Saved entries

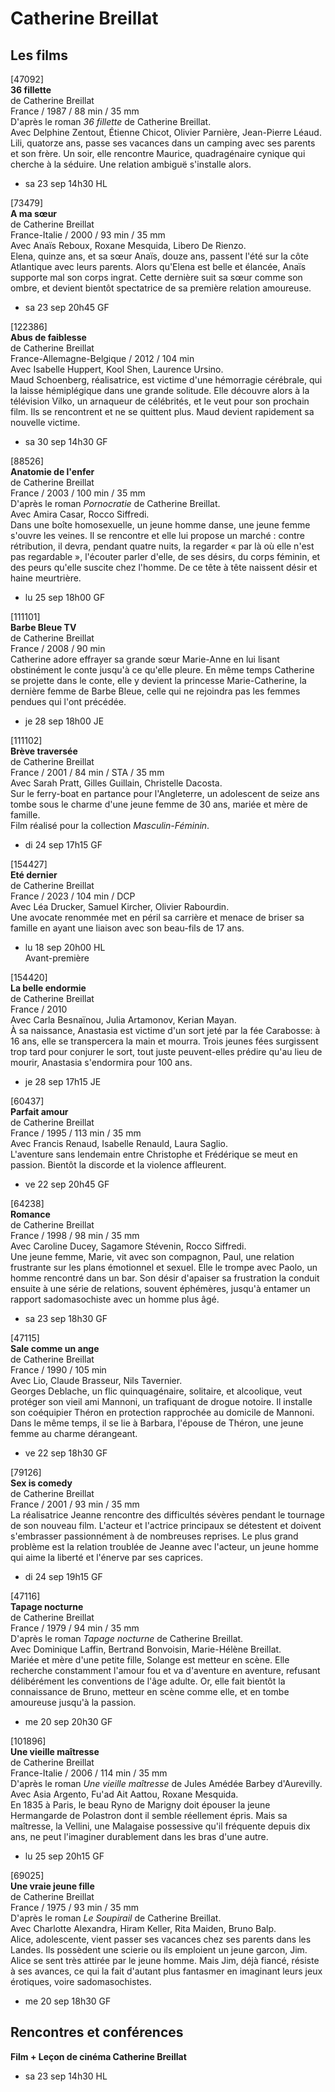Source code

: # Catherine Breillat

## Les films

[47092]  
**36 fillette**  
de Catherine Breillat  
France / 1987 / 88 min / 35 mm  
D'après le roman _36 fillette_ de Catherine Breillat.  
Avec Delphine Zentout, Étienne Chicot, Olivier Parnière, Jean-Pierre Léaud.  
Lili, quatorze ans, passe ses vacances dans un camping avec ses parents et son frère. Un soir, elle rencontre Maurice, quadragénaire cynique qui cherche à la séduire. Une relation ambiguë s'installe alors.

- sa 23 sep 14h30 HL

[73479]  
**A ma sœur**  
de Catherine Breillat  
France-Italie / 2000 / 93 min / 35 mm  
Avec Anaïs Reboux, Roxane Mesquida, Libero De Rienzo.  
Elena, quinze ans, et sa sœur Anaïs, douze ans, passent l'été sur la côte Atlantique avec leurs parents. Alors qu'Elena est belle et élancée, Anaïs supporte mal son corps ingrat. Cette dernière suit sa sœur comme son ombre, et devient bientôt spectatrice de sa première relation amoureuse.

- sa 23 sep 20h45 GF

[122386]  
**Abus de faiblesse**  
de Catherine Breillat  
France-Allemagne-Belgique / 2012 / 104 min  
Avec Isabelle Huppert, Kool Shen, Laurence Ursino.  
Maud Schoenberg, réalisatrice, est victime d'une hémorragie cérébrale, qui la laisse hémiplégique dans une grande solitude. Elle découvre alors à la télévision Vilko, un arnaqueur de célébrités, et le veut pour son prochain film. Ils se rencontrent et ne se quittent plus. Maud devient rapidement sa nouvelle victime.

- sa 30 sep 14h30 GF

[88526]  
**Anatomie de l'enfer**  
de Catherine Breillat  
France / 2003 / 100 min / 35 mm  
D'après le roman _Pornocratie_ de Catherine Breillat.  
Avec Amira Casar, Rocco Siffredi.  
Dans une boîte homosexuelle, un jeune homme danse, une jeune femme s'ouvre les veines. Il se rencontre et elle lui propose un marché : contre rétribution, il devra, pendant quatre nuits, la regarder « par là où elle n'est pas regardable », l'écouter parler d'elle, de ses désirs, du corps féminin, et des peurs qu'elle suscite chez l'homme. De ce tête à tête naissent désir et haine meurtrière.

- lu 25 sep 18h00 GF

[111101]  
**Barbe Bleue TV**  
de Catherine Breillat  
France / 2008 / 90 min  
Catherine adore effrayer sa grande sœur Marie-Anne en lui lisant obstinément le conte jusqu'à ce qu'elle pleure. En même temps Catherine se projette dans le conte, elle y devient la princesse Marie-Catherine, la dernière femme de Barbe Bleue, celle qui ne rejoindra pas les femmes pendues qui l'ont précédée.

- je 28 sep 18h00 JE

[111102]  
**Brève traversée**  
de Catherine Breillat  
France / 2001 / 84 min / STA / 35 mm  
Avec Sarah Pratt, Gilles Guillain, Christelle Dacosta.  
Sur le ferry-boat en partance pour l'Angleterre, un adolescent de seize ans tombe sous le charme d'une jeune femme de 30 ans, mariée et mère de famille.  
Film réalisé pour la collection _Masculin-Féminin_.

- di 24 sep 17h15 GF

[154427]  
**Eté dernier**  
de Catherine Breillat  
France / 2023 / 104 min / DCP  
Avec Léa Drucker, Samuel Kircher, Olivier Rabourdin.  
Une avocate renommée met en péril sa carrière et menace de briser sa famille en ayant une liaison avec son beau-fils de 17 ans.

- lu 18 sep 20h00 HL  
Avant-première

[154420]  
**La belle endormie**  
de Catherine Breillat  
France / 2010  
Avec Carla Besnaïnou, Julia Artamonov, Kerian Mayan.  
À sa naissance, Anastasia est victime d'un sort jeté par la fée Carabosse: à 16 ans, elle se transpercera la main et mourra. Trois jeunes fées surgissent trop tard pour conjurer le sort, tout juste peuvent-elles prédire qu'au lieu de mourir, Anastasia s'endormira pour 100 ans.

- je 28 sep 17h15 JE

[60437]  
**Parfait amour**  
de Catherine Breillat  
France / 1995 / 113 min / 35 mm  
Avec Francis Renaud, Isabelle Renauld, Laura Saglio.  
L'aventure sans lendemain entre Christophe et Frédérique se meut en passion. Bientôt la discorde et la violence affleurent.

- ve 22 sep 20h45 GF

[64238]  
**Romance**  
de Catherine Breillat  
France / 1998 / 98 min / 35 mm  
Avec Caroline Ducey, Sagamore Stévenin, Rocco Siffredi.  
Une jeune femme, Marie, vit avec son compagnon, Paul, une relation frustrante sur les plans émotionnel et sexuel. Elle le trompe avec Paolo, un homme rencontré dans un bar. Son désir d'apaiser sa frustration la conduit ensuite à une série de relations, souvent éphémères, jusqu'à entamer un rapport sadomasochiste avec un homme plus âgé.

- sa 23 sep 18h30 GF

[47115]  
**Sale comme un ange**  
de Catherine Breillat  
France / 1990 / 105 min  
Avec Lio, Claude Brasseur, Nils Tavernier.  
Georges Deblache, un flic quinquagénaire, solitaire, et alcoolique, veut protéger son vieil ami Mannoni, un trafiquant de drogue notoire. Il installe son coéquipier Théron en protection rapprochée au domicile de Mannoni. Dans le même temps, il se lie à Barbara, l'épouse de Théron, une jeune femme au charme dérangeant.

- ve 22 sep 18h30 GF

[79126]  
**Sex is comedy**  
de Catherine Breillat  
France / 2001 / 93 min / 35 mm  
La réalisatrice Jeanne rencontre des difficultés sévères pendant le tournage de son nouveau film. L'acteur et l'actrice principaux se détestent et doivent s'embrasser passionnément à de nombreuses reprises. Le plus grand problème est la relation troublée de Jeanne avec l'acteur, un jeune homme qui aime la liberté et l'énerve par ses caprices.

- di 24 sep 19h15 GF

[47116]  
**Tapage nocturne**  
de Catherine Breillat  
France / 1979 / 94 min / 35 mm  
D'après le roman _Tapage nocturne_ de Catherine Breillat.  
Avec Dominique Laffin, Bertrand Bonvoisin, Marie-Hélène Breillat.  
Mariée et mère d'une petite fille, Solange est metteur en scène. Elle recherche constamment l'amour fou et va d'aventure en aventure, refusant délibérément les conventions de l'âge adulte. Or, elle fait bientôt la connaissance de Bruno, metteur en scène comme elle, et en tombe amoureuse jusqu'à la passion.

- me 20 sep 20h30 GF

[101896]  
**Une vieille maîtresse**  
de Catherine Breillat  
France-Italie / 2006 / 114 min / 35 mm  
D'après le roman _Une vieille maîtresse_ de Jules Amédée Barbey d'Aurevilly.  
Avec Asia Argento, Fu'ad Ait Aattou, Roxane Mesquida.  
En 1835 à Paris, le beau Ryno de Marigny doit épouser la jeune Hermangarde de Polastron dont il semble réellement épris. Mais sa maîtresse, la Vellini, une Malagaise possessive qu'il fréquente depuis dix ans, ne peut l'imaginer durablement dans les bras d'une autre.

- lu 25 sep 20h15 GF

[69025]  
**Une vraie jeune fille**  
de Catherine Breillat  
France / 1975 / 93 min / 35 mm  
D'après le roman _Le Soupirail_ de Catherine Breillat.  
Avec Charlotte Alexandra, Hiram Keller, Rita Maiden, Bruno Balp.  
Alice, adolescente, vient passer ses vacances chez ses parents dans les Landes. Ils possèdent une scierie ou ils emploient un jeune garcon, Jim. Alice se sent très attirée par le jeune homme. Mais Jim, déjà fiancé, résiste à ses avances, ce qui la fait d'autant plus fantasmer en imaginant leurs jeux érotiques, voire sadomasochistes.

- me 20 sep 18h30 GF

## Rencontres et conférences

**Film + Leçon de cinéma Catherine Breillat**

- sa 23 sep 14h30 HL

● YOUR GOAL: Every line above that includes the string "réalisatrice" needs to be copied.

● SOLUTION TO THE EXERCISE:
Maud Schoenberg, réalisatrice, est victime d'une hémorragie cérébrale, qui la laisse hémiplégique dans une grande solitude. Elle découvre alors à la télévision Vilko, un arnaqueur de célébrités, et le veut pour son prochain film. Ils se rencontrent et ne se quittent plus. Maud devient rapidement sa nouvelle victime.
La réalisatrice Jeanne rencontre des difficultés sévères pendant le tournage de son nouveau film. L'acteur et l'actrice principaux se détestent et doivent s'embrasser passionnément à de nombreuses reprises. Le plus grand problème est la relation troublée de Jeanne avec l'acteur, un jeune homme qui aime la liberté et l'énerve par ses caprices.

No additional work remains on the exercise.